Feature Name: `tuffy_ir`

Status: Draft
Created: 2026-02-07
Completed: N/A

Summary

This RFC defines the intermediate representation (IR) for the tuffy compiler. The IR uses a single data structure across all compilation stages with stage-dependent normalization, infinite precision integers with at-use bit-level analysis, a four-state byte memory model, and a hierarchical CFG with nested SESE regions.

Motivation

Existing compiler IRs (LLVM IR, Cranelift CLIF) carry historical design baggage that limits optimization potential and complicates formal verification:

Fixed-width integers force premature commitment to bit widths, introducing zext/sext/trunc noise that obscures mathematical equivalences.
undef/poison duality in LLVM creates well-documented semantic confusion and miscompilation bugs.
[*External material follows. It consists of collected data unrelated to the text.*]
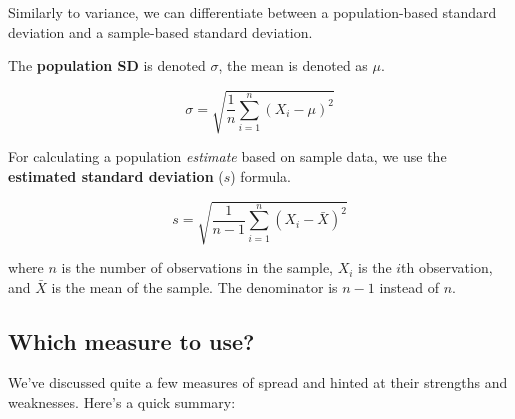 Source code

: \documentclass[
  11pt,
  a4paper,
  twoside,symmetric,openright]{book}
\theoremstyle{break}
\theoremstyle{break}
\begin{document}
\hypertarget{calloutSD}{}
\begin{callout}

Similarly to variance, we can differentiate between a population-based standard deviation and a sample-based standard deviation.

\begin{keepTogether}
The \textbf{population SD} is denoted \(\sigma\), the mean is denoted as \(\mu\).

\[
\sigma = \sqrt{ \frac{1}{n} \sum_{i=1}^n \left( X_i - \mu \right)^2 }
\]

\end{keepTogether}

\begin{keepTogether}
For calculating a population \emph{estimate} based on sample data, we use the \textbf{estimated standard deviation} (\(s\)) formula.

\[
s = \sqrt{ \frac{1}{n-1} \sum_{i=1}^n \left( X_i - \bar{X} \right)^2 }
\]

where \(n\) is the number of observations in the sample, \(X_i\) is the \(i\)th observation, and \(\bar{X}\) is the mean of the sample. The denominator is \(n-1\) instead of \(n\).

\end{keepTogether}

\end{callout}

\hypertarget{which-measure-to-use}{%
\subsection{Which measure to use?}\label{which-measure-to-use}}

We've discussed quite a few measures of spread and hinted at their strengths and weaknesses. Here's a quick summary:
\end{document}
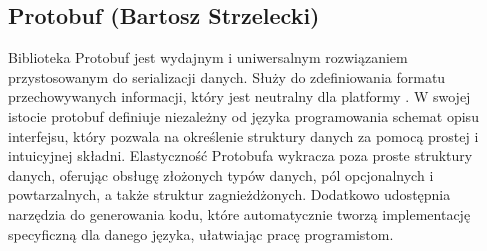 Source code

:\subsection{Protobuf (Bartosz Strzelecki)}

Biblioteka Protobuf jest wydajnym i uniwersalnym rozwiązaniem przystosowanym do serializacji
danych. Służy do zdefiniowania formatu przechowywanych informacji, który jest neutralny dla platformy
.  W swojej istocie protobuf definiuje niezależny od języka programowania schemat opisu interfejsu,
który pozwala na określenie struktury danych za pomocą prostej i intuicyjnej składni.
Elastyczność Protobufa wykracza poza proste struktury danych, oferując obsługę złożonych typów danych, pól opcjonalnych i powtarzalnych,
a także struktur zagnieżdżonych. Dodatkowo udostępnia narzędzia do generowania kodu,
które automatycznie tworzą implementację specyficzną dla danego języka, ułatwiając pracę programistom.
Approximately 18% of detected LLVM miscompilations stem from undef alone.
Flat CFGs lose structural information (loops, branches) that must be expensively recovered for high-level optimizations.
Side-table analyses (KnownBits, DemandedBits) are disconnected from the IR, creating phase ordering problems and stale analysis results.
Multiple IR layers (LLVM IR → SelectionDAG → MachineIR) require costly translations with potential information loss at each boundary.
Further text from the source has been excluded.